# Battery charging



## wp1234 (Sep 29, 2009)

Hi,
Just trying to work out how the charging works on my Autotrail Cheyenne 696 , would appreciate some guidance since the manual I have is not that clear, the charger is a Sargent EC325 unit.

The questions:

Am I right in leaving the EC325 power switch in the ON position at all times when connected to 240v supply ? My MH is plugged in all time time at home.

Can I over cook a battery with this charger.

Will this unit charge the engine battery or just the leisure ones? 
I suspect it will do both but to do so I to would need switch over the batteries I need charging at the control panel above entrance door to divert charge ?


----------



## chopper (May 22, 2005)

hi

see my thread that i started with a simple question some of the answers might help u


----------



## maxautotrail (Aug 21, 2007)

wp1234 said:


> Hi,
> Just trying to work out how the charging works on my Autotrail Cheyenne 696 , would appreciate some guidance since the manual I have is not that clear, the charger is a Sargent EC325 unit.
> 
> The questions:
> ...


When its on the drive my motorhome is plugged in to the mains all the time with no problems.

To charge the engine battery press the top right button above the door. This will charge the engine battery rather than the leisure.

Hope that helps

Keith


----------



## Sargent (Feb 1, 2008)

Hi wp1234 the answers to the questions are as follows:

Yes, you can leave the charger switched on all of the time, the unit has a multi stage charger within it so will do the nessasary charging and then fall back to maintainance charge.

The unit is current limited and also as above multistage to prevent overcharging. If a battery has a faulty cell then the unit cannot tell this and so will charge continuously, but i would suspect you would have identified this as the battery would appear to have very little capacity when not on charge.

The unit will charge either battery but only one at a time, so you are correct in that you need to divert the energy from the charger to the respective battery. The 325 also contains a solar regulator which can charge both batteries at the same time (if a solar panel is fitted) sorry to state the obvious?

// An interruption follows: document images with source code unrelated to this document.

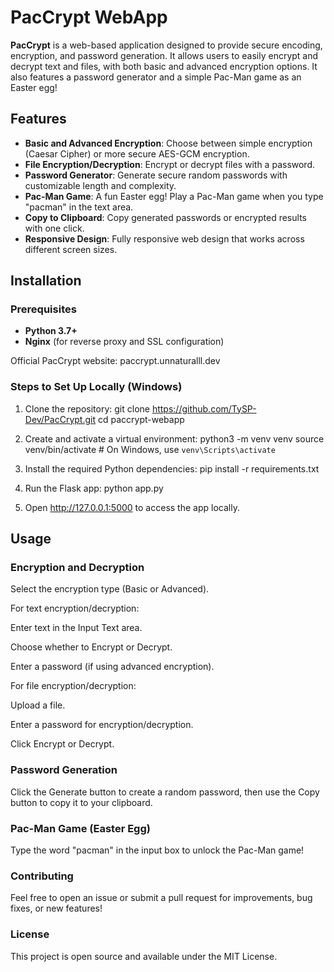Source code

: # PacCrypt WebApp

**PacCrypt** is a web-based application designed to provide secure encoding, encryption, and password generation. It allows users to easily encrypt and decrypt text and files, with both basic and advanced encryption options. It also features a password generator and a simple Pac-Man game as an Easter egg!

## Features

- **Basic and Advanced Encryption**: Choose between simple encryption (Caesar Cipher) or more secure AES-GCM encryption.
- **File Encryption/Decryption**: Encrypt or decrypt files with a password.
- **Password Generator**: Generate secure random passwords with customizable length and complexity.
- **Pac-Man Game**: A fun Easter egg! Play a Pac-Man game when you type "pacman" in the text area.
- **Copy to Clipboard**: Copy generated passwords or encrypted results with one click.
- **Responsive Design**: Fully responsive web design that works across different screen sizes.

## Installation

### Prerequisites

- **Python 3.7+**
- **Nginx** (for reverse proxy and SSL configuration)

Official PacCrypt website: paccrypt.unnaturalll.dev

### Steps to Set Up Locally (Windows)

1. Clone the repository:
   git clone https://github.com/TySP-Dev/PacCrypt.git
   cd paccrypt-webapp

2. Create and activate a virtual environment:
   python3 -m venv venv
   source venv/bin/activate  # On Windows, use `venv\Scripts\activate`

3. Install the required Python dependencies:
   pip install -r requirements.txt

4. Run the Flask app:
   python app.py

5. Open http://127.0.0.1:5000 to access the app locally.

## Usage

### Encryption and Decryption

Select the encryption type (Basic or Advanced).

For text encryption/decryption:

Enter text in the Input Text area.

Choose whether to Encrypt or Decrypt.

Enter a password (if using advanced encryption).

For file encryption/decryption:

Upload a file.

Enter a password for encryption/decryption.

Click Encrypt or Decrypt.

### Password Generation

Click the Generate button to create a random password, then use the Copy button to copy it to your clipboard.

### Pac-Man Game (Easter Egg)

Type the word "pacman" in the input box to unlock the Pac-Man game!

### Contributing

Feel free to open an issue or submit a pull request for improvements, bug fixes, or new features!

### License

This project is open source and available under the MIT License.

If you have any other questions then please do not hesitate to contact us directly on the support tel no 01482 678981

Best regards

Ian Sargent


----------



## wakk44 (Jun 15, 2006)

Sargent said:


> Hi wp1234 the answers to the questions are as follows:
> 
> Yes, you can leave the charger switched on all of the time, the unit has a multi stage charger within it so will do the nessasary charging and then fall back to maintainance charge.
> 
> ...


Hi Ian,

Do your older PSU's such as the 2005 and 2007 have the multi stage charger feature ?


----------



## Sargent (Feb 1, 2008)

Hi wakk44 no unfortunately these units have a fixed voltage charger, with a set point 13.8v

Ian S


----------



## steco1958 (Mar 5, 2009)

As an addition to the post by "Sargent", I would also at times, leave a few lights on in the MH, and allow the battery to be discharged, and then recharge the battery.

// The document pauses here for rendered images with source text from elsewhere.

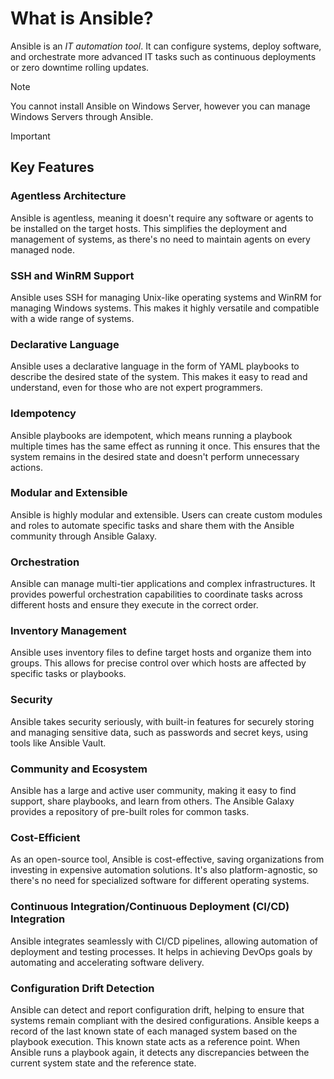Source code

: # What is Ansible?
Ansible is an *IT automation tool*. It can configure systems, deploy software, and orchestrate more advanced IT tasks such as continuous deployments or zero downtime rolling updates.

> [!NOTE]
> You cannot install Ansible on Windows Server, however you can manage Windows Servers through Ansible.

> [!IMPORTANT]
> ## Key Features
### Agentless Architecture
Ansible is agentless, meaning it doesn't require any software or agents to be installed on the target hosts. This simplifies the deployment and management of systems, as there's no need to maintain agents on every managed node.

### SSH and WinRM Support
Ansible uses SSH for managing Unix-like operating systems and WinRM for managing Windows systems. This makes it highly versatile and compatible with a wide range of systems.

### Declarative Language
Ansible uses a declarative language in the form of YAML playbooks to describe the desired state of the system. This makes it easy to read and understand, even for those who are not expert programmers.

### Idempotency
Ansible playbooks are idempotent, which means running a playbook multiple times has the same effect as running it once. This ensures that the system remains in the desired state and doesn't perform unnecessary actions.

### Modular and Extensible
Ansible is highly modular and extensible. Users can create custom modules and roles to automate specific tasks and share them with the Ansible community through Ansible Galaxy.

### Orchestration
Ansible can manage multi-tier applications and complex infrastructures. It provides powerful orchestration capabilities to coordinate tasks across different hosts and ensure they execute in the correct order.

### Inventory Management
Ansible uses inventory files to define target hosts and organize them into groups. This allows for precise control over which hosts are affected by specific tasks or playbooks.

### Security
Ansible takes security seriously, with built-in features for securely storing and managing sensitive data, such as passwords and secret keys, using tools like Ansible Vault.

### Community and Ecosystem
Ansible has a large and active user community, making it easy to find support, share playbooks, and learn from others. The Ansible Galaxy provides a repository of pre-built roles for common tasks.

### Cost-Efficient
As an open-source tool, Ansible is cost-effective, saving organizations from investing in expensive automation solutions. It's also platform-agnostic, so there's no need for specialized software for different operating systems.

### Continuous Integration/Continuous Deployment (CI/CD) Integration
Ansible integrates seamlessly with CI/CD pipelines, allowing automation of deployment and testing processes. It helps in achieving DevOps goals by automating and accelerating software delivery.

### Configuration Drift Detection
Ansible can detect and report configuration drift, helping to ensure that systems remain compliant with the desired configurations. Ansible keeps a record of the last known state of each managed system based on the playbook execution. This known state acts as a reference point. When Ansible runs a playbook again, it detects any discrepancies between the current system state and the reference state.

This then conditions the battery, I was told many years ago that you should allow the battery to be discharged, and then recharge at least every 6 months.


----------



## Mrplodd (Mar 4, 2008)

Ian

Is it possible to retro fit the multi stage charger to earlier vehicles My 2003 Autotrail Dakota has a PSU 2007 unit??

I was thuinking about a Ctek charger conditioner to prolong the life of a couple of new 110 A/hr leisure batteries, but if I can retro fit one of your newer units for a sensible price that would seem to be the way to go !!


----------



## Sargent (Feb 1, 2008)

Hi Mrplodd, it is possible to upgrade from 2007 to EC325, as the systems were designed to have an upgrade path, but there are some additional features that require a small amount of work to be undertaken, ie there is a battery temp sensor to run from the EC325 PSU to the battery compartment, this is to ensure the correct charging of the battery.
If you would like to call the support people they can advise what work is required and how this could be carried out.

The support number is 01482 678981

Best regards

Ian S


----------



## wakk44 (Jun 15, 2006)

Mrplodd said:


> Ian
> 
> Is it possible to retro fit the multi stage charger to earlier vehicles My 2003 Autotrail Dakota has a PSU 2007 unit??
> 
> I was thinking about a Ctek charger conditioner to prolong the life of a couple of new 110 A/hr leisure batteries, but if I can retro fit one of your newer units for a sensible price that would seem to be the way to go !!


I have also considered upgrading to the EC325 system,the intelligent battery charger,solar panel connection,and the feature which is very useful to us that don't use ehu much-the battery current being drawn or put in(solar panel).

However is it worth approx £400 for the charger unit and control panel,I think not as you can't take it with you if changing m/homes.

There are after market products from Victron which do a similar thing(intelligent charger and battery monitoring),also the Sterling Battery to Battery charger would keep the leisure batteries conditioned.

The advantage of these is that they are not a permanent fixture to the m/home and can be transferred to a new vehicle.


----------